Так две категории праздников — дифференцирующая и интегрирующая — дополняли друг друга, являя в совокупности целостный образ общественного бытия. Обращает на себя внимание то обстоятельство, что «праздники живых» и «праздники мертвых» чередовались друг с другом. Посещение могил предков каждый раз влекло за собой как бы ответный визит умерших к живым. Это — форма отношений характерная для традиционного китайского понятия ритуала, зиждившегося на противопоставлении «хозяина» и «гостя» и вкорененного непосредственно в социальную практику человека. Она являлась, по существу, метафорой реальных общественных отношений в средневековом Китае.
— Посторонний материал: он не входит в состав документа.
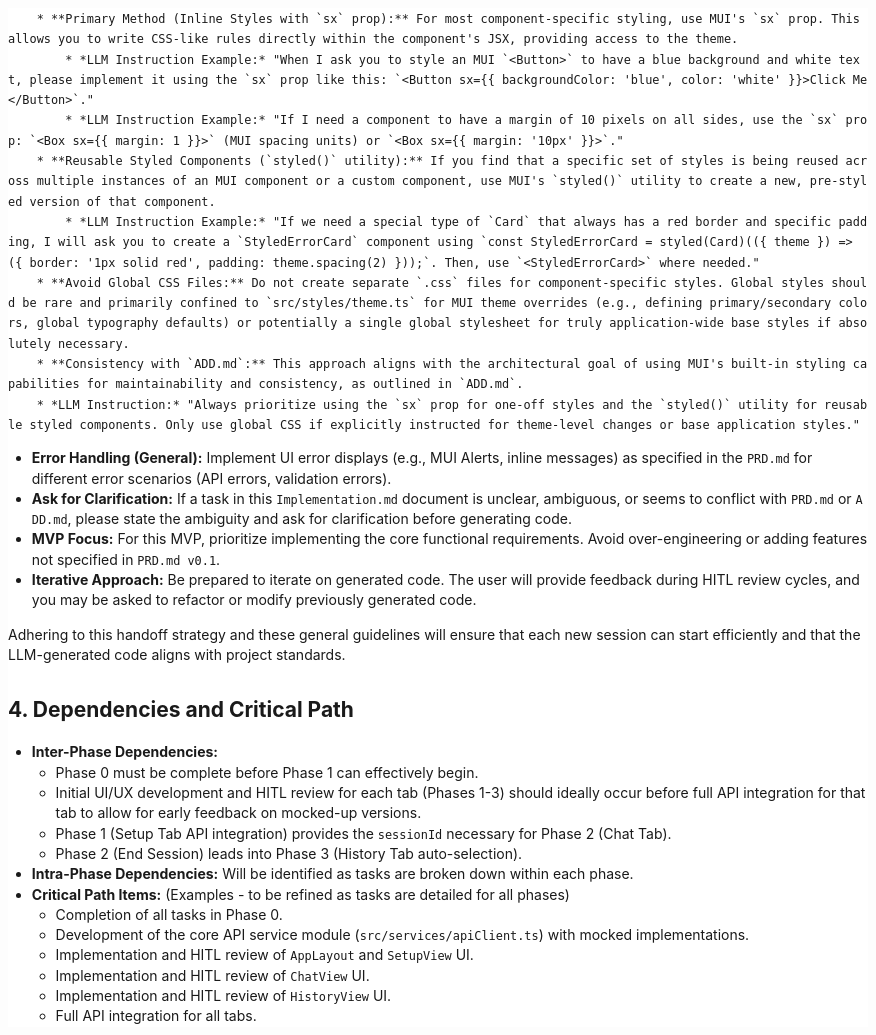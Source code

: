         * **Primary Method (Inline Styles with `sx` prop):** For most component-specific styling, use MUI's `sx` prop. This allows you to write CSS-like rules directly within the component's JSX, providing access to the theme.
            * *LLM Instruction Example:* "When I ask you to style an MUI `<Button>` to have a blue background and white text, please implement it using the `sx` prop like this: `<Button sx={{ backgroundColor: 'blue', color: 'white' }}>Click Me</Button>`."
            * *LLM Instruction Example:* "If I need a component to have a margin of 10 pixels on all sides, use the `sx` prop: `<Box sx={{ margin: 1 }}>` (MUI spacing units) or `<Box sx={{ margin: '10px' }}>`."
        * **Reusable Styled Components (`styled()` utility):** If you find that a specific set of styles is being reused across multiple instances of an MUI component or a custom component, use MUI's `styled()` utility to create a new, pre-styled version of that component.
            * *LLM Instruction Example:* "If we need a special type of `Card` that always has a red border and specific padding, I will ask you to create a `StyledErrorCard` component using `const StyledErrorCard = styled(Card)(({ theme }) => ({ border: '1px solid red', padding: theme.spacing(2) }));`. Then, use `<StyledErrorCard>` where needed."
        * **Avoid Global CSS Files:** Do not create separate `.css` files for component-specific styles. Global styles should be rare and primarily confined to `src/styles/theme.ts` for MUI theme overrides (e.g., defining primary/secondary colors, global typography defaults) or potentially a single global stylesheet for truly application-wide base styles if absolutely necessary.
        * **Consistency with `ADD.md`:** This approach aligns with the architectural goal of using MUI's built-in styling capabilities for maintainability and consistency, as outlined in `ADD.md`.
        * *LLM Instruction:* "Always prioritize using the `sx` prop for one-off styles and the `styled()` utility for reusable styled components. Only use global CSS if explicitly instructed for theme-level changes or base application styles."
* **Error Handling (General):** Implement UI error displays (e.g., MUI Alerts, inline messages) as specified in the `PRD.md` for different error scenarios (API errors, validation errors).
* **Ask for Clarification:** If a task in this `Implementation.md` document is unclear, ambiguous, or seems to conflict with `PRD.md` or `ADD.md`, please state the ambiguity and ask for clarification before generating code.
* **MVP Focus:** For this MVP, prioritize implementing the core functional requirements. Avoid over-engineering or adding features not specified in `PRD.md v0.1`.
* **Iterative Approach:** Be prepared to iterate on generated code. The user will provide feedback during HITL review cycles, and you may be asked to refactor or modify previously generated code.

Adhering to this handoff strategy and these general guidelines will ensure that each new session can start efficiently and that the LLM-generated code aligns with project standards.

## 4. Dependencies and Critical Path

* **Inter-Phase Dependencies:**
    * Phase 0 must be complete before Phase 1 can effectively begin.
    * Initial UI/UX development and HITL review for each tab (Phases 1-3) should ideally occur before full API integration for that tab to allow for early feedback on mocked-up versions.
    * Phase 1 (Setup Tab API integration) provides the `sessionId` necessary for Phase 2 (Chat Tab).
    * Phase 2 (End Session) leads into Phase 3 (History Tab auto-selection).
* **Intra-Phase Dependencies:** Will be identified as tasks are broken down within each phase.
* **Critical Path Items:** (Examples - to be refined as tasks are detailed for all phases)
    * Completion of all tasks in Phase 0.
    * Development of the core API service module (`src/services/apiClient.ts`) with mocked implementations.
    * Implementation and HITL review of `AppLayout` and `SetupView` UI.
    * Implementation and HITL review of `ChatView` UI.
    * Implementation and HITL review of `HistoryView` UI.
    * Full API integration for all tabs.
Так, сюжетом годового цикла «праздников мертвых» и «праздников живых», ставшего итогом исторической эволюции системы календарных праздников китайцев, не были ни жертвенный кризис, ни религиозная драма умирающего и воскресающего бога, хотя элементы того и другого подспудно в нем присутствовали. Таким сюжетом являлось ритуальное взаимосоответствие, развертывавшееся в подвижном равновесии различных аспектов бытия, причем процесс этого развертывания символизировал три стадии хозяйственного цикла и три возраста жизни: юность, зрелость и старость. Кроме того, в системе «праздников живых» и «праздников мертвых» прослеживаются параллели всем ритмам годового цикла: двухчастному (в виде оппозиций двух категорий праздников), трехчастному (в виде трех стадий года) и четырехчастному, который неявно присутствовал в троичной структуре цикла, подобно тому как сезонные виды обрядов нечетко выделялись у китайцев из трех типов обрядности: весенней, осенней и связанной с зимним и летним солнцестоянием. Таким образом, система двух категорий традиционных праздников содержала в себе условия взаимного преобразования всех видов календарных обрядов и в этом смысле являла собой универсальный образ годового цикла.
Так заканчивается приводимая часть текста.